The other advantage pianists have is the highly developed heritage of systematic technical exercises and studies. Organists have studies to address specifically organistic problems (trios and pedal studies, in other words), but I've never seen a book of studies that address manual technique for the organ. And when, in a moment of boredom, I picked up Hanon's The Virtuoso Pianist and played through a few pages, I was once again astonished at how systematically it addressed every combination of finger movements, and at how much my piano technique has slipped since I studied that book one summer. (Readers who worked through Hanon under duress as small children have my sympathy, but I came to it after I stopped formally studying piano, and so am able to look at it with fresh eyes.) I think I could do with another run through the book; the finger independence it develops is crucial, and works like these are our only standby until someone develops a book tailored to the organ keyboard.
I really tried not to use this post to complain about my train trip back home, but my self-control is at a low ebb. My train was expected to arrive at 2:20; instead, it stopped at a station in Brantford at around 1:30, where the train staff announced that the entire staff of engineers had left the train and that a replacement crew was expected in 20 minutes. The same announcement was made at twenty-minute intervals until no-one believed it anymore. To placate the passengers, VIA staff offered us free cans of pop. By the time the new engineers arrived (they were "stuck in traffic"), we had been waiting for over two hours; it was almost 5:00 by the time I got off the train.

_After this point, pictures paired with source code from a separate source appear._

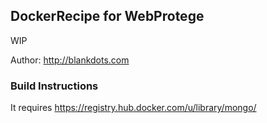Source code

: ## DockerRecipe for WebProtege

WIP

Author: http://blankdots.com

### Build Instructions

It requires https://registry.hub.docker.com/u/library/mongo/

Now, late VIA trains are not exactly news; train commuters learn to expect delays of between ten minutes and half an hour as a matter of course even on trips of two hours or less. But this sort of thing is maddening, especially as the circumstances were so bizarre (why did the train's crew decide to get off at Brantford? were they on strike?). I ride on trains because I'm a true believer; I cling to the romantic mystique of train travel even though my actual train trips tend to be full of irritating hassles. But if I were a normal person, I could see myself being frustrated and making the commute on the highway or by air instead. Which, from an environmental standpoint, is bad news.